Copy word for word, please, the lines of the entries below running from the one containing "[71]. [*Proposal for" to the one containing "arXiv:2502.00237v2 Announce Type: replace", both ends included.

*** PROVIDED INFORMATION Section Begins ***

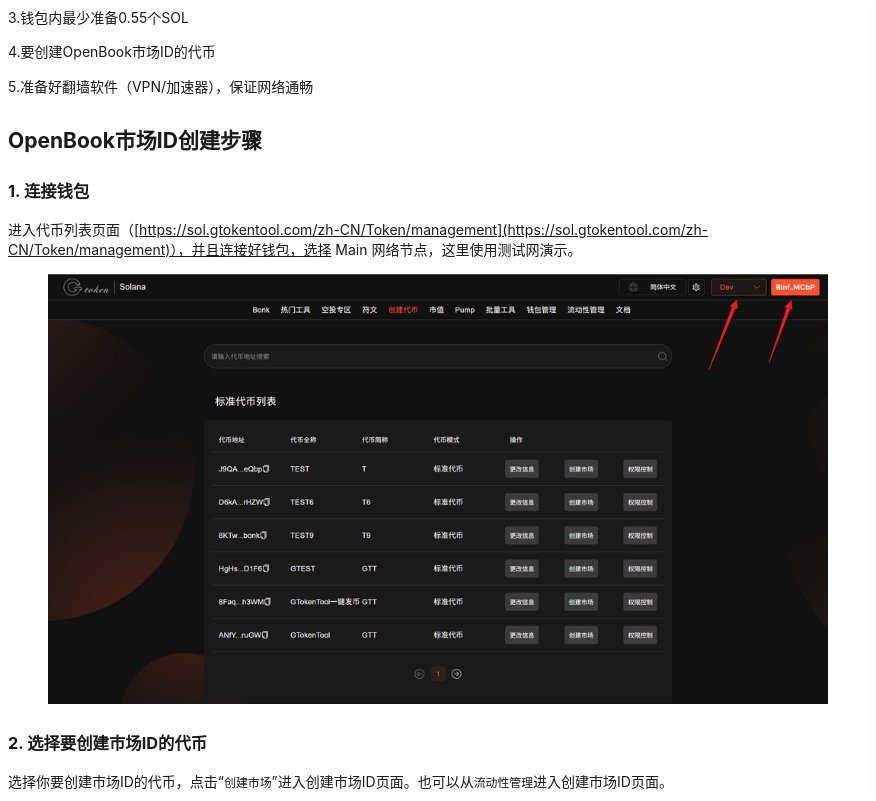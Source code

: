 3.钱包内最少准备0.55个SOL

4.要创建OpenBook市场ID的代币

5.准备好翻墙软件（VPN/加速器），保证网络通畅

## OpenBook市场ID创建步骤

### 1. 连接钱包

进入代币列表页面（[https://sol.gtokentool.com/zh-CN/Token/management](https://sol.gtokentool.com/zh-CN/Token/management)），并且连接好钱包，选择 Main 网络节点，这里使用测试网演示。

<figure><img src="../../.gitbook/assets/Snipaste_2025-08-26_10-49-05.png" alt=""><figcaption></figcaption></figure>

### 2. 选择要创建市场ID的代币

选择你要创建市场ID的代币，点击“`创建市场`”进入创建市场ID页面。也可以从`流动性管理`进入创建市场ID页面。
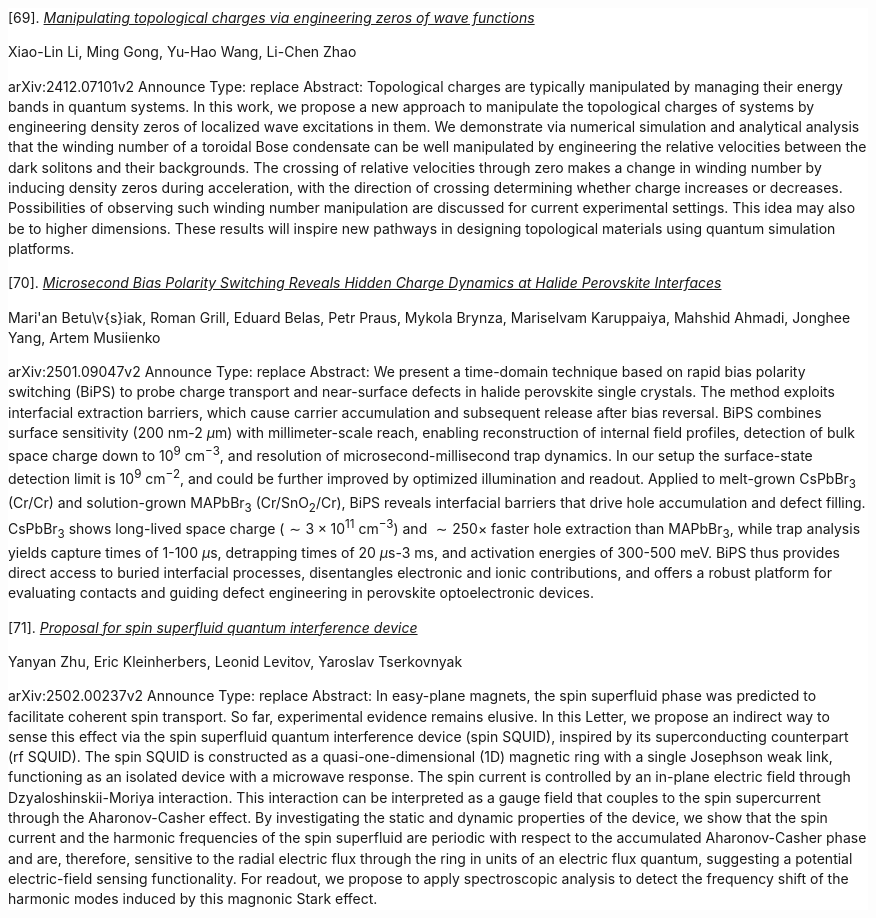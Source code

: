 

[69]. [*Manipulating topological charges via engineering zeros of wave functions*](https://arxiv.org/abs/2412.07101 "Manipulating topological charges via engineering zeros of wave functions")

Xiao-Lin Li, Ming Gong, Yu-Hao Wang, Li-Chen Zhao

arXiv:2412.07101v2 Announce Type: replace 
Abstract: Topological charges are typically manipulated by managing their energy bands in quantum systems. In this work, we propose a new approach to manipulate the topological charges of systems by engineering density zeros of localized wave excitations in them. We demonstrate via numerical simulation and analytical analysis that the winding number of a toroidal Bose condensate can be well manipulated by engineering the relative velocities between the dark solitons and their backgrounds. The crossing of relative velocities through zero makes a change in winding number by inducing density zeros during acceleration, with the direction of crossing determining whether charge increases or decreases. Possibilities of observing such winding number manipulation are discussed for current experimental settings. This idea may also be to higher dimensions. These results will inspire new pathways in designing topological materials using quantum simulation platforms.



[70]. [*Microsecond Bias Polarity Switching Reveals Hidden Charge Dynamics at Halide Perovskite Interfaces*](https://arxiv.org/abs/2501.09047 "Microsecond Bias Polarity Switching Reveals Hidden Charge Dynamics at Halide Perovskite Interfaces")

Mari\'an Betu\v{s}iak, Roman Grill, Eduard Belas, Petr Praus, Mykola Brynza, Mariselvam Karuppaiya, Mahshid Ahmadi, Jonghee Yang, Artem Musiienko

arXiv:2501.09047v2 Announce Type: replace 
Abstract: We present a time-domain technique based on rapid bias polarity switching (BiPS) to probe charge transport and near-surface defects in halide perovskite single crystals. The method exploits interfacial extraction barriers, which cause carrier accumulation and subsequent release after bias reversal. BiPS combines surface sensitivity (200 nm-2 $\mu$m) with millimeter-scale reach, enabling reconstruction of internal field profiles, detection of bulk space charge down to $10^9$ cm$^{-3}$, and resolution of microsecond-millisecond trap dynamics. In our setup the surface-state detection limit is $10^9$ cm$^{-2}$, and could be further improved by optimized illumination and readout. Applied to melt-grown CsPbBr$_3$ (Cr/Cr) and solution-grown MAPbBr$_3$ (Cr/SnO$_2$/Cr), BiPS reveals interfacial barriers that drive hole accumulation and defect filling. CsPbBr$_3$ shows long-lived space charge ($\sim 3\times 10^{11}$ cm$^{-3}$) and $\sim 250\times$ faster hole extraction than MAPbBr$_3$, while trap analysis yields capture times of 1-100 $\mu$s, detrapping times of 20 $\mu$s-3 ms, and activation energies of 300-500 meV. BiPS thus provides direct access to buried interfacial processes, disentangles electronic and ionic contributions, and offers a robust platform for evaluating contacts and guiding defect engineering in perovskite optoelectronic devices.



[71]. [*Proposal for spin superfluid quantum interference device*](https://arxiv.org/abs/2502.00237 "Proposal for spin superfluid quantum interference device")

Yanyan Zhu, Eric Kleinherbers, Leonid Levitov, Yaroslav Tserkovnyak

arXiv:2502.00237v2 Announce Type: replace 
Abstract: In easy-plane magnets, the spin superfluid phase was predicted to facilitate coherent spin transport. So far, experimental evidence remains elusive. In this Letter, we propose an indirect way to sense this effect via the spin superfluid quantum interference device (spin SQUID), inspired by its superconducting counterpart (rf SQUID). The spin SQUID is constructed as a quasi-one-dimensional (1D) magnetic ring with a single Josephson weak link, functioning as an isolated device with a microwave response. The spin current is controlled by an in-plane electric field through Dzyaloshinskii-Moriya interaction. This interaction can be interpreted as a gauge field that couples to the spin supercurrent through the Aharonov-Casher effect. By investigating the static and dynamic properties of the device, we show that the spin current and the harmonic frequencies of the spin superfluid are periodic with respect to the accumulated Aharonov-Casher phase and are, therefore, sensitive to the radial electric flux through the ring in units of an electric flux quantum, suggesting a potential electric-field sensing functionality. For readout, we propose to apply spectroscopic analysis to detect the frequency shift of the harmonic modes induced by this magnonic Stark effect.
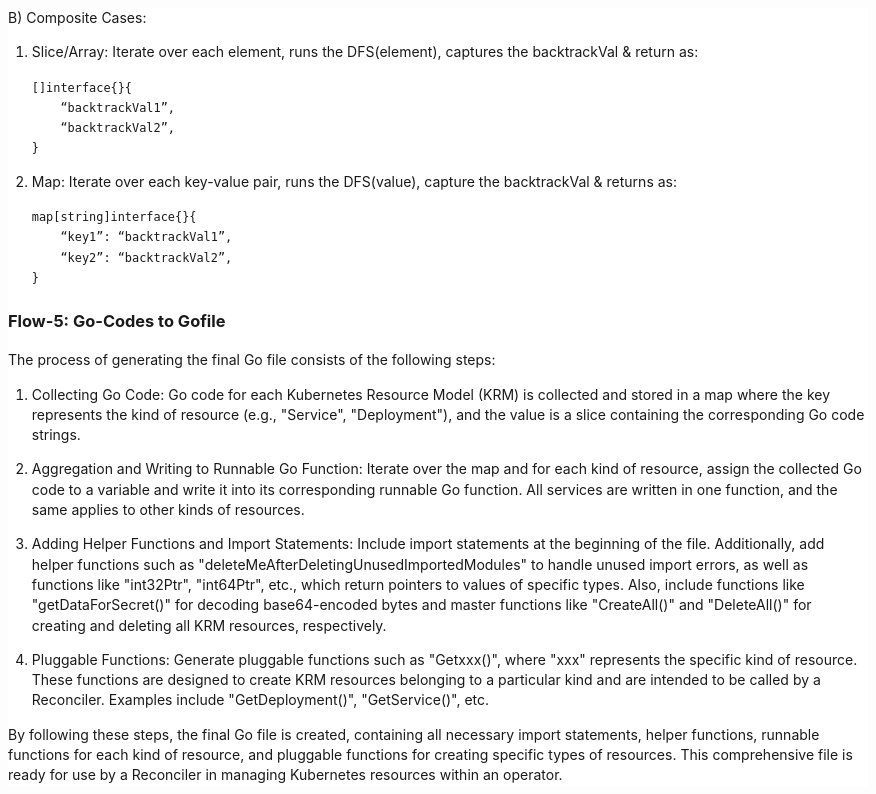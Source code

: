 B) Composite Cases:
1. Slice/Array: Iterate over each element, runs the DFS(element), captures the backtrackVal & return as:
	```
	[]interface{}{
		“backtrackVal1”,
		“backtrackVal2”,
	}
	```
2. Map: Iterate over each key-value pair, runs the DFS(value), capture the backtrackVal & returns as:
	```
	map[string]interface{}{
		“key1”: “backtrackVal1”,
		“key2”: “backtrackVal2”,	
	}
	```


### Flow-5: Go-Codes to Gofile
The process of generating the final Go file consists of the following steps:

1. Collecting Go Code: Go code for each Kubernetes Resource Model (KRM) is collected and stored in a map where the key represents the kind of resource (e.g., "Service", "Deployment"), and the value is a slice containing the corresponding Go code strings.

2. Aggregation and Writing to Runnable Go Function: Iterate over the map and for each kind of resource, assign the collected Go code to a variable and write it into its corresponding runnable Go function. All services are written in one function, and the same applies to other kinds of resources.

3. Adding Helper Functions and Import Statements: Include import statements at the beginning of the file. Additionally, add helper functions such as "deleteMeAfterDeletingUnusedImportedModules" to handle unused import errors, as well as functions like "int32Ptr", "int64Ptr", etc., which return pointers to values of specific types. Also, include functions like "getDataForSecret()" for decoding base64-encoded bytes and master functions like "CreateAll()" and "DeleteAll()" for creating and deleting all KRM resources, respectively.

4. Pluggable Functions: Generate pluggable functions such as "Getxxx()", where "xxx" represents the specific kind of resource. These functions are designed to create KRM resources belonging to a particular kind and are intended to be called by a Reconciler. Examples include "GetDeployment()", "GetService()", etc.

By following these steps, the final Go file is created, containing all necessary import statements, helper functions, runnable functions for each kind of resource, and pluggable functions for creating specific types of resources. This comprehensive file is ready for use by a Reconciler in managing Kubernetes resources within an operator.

*** PROVIDED INFORMATION Section Ends ***

#### [TASK SOLUTION]
[71]. [*Proposal for spin superfluid quantum interference device*](https://arxiv.org/abs/2502.00237 "Proposal for spin superfluid quantum interference device")

Yanyan Zhu, Eric Kleinherbers, Leonid Levitov, Yaroslav Tserkovnyak

arXiv:2502.00237v2 Announce Type: replace 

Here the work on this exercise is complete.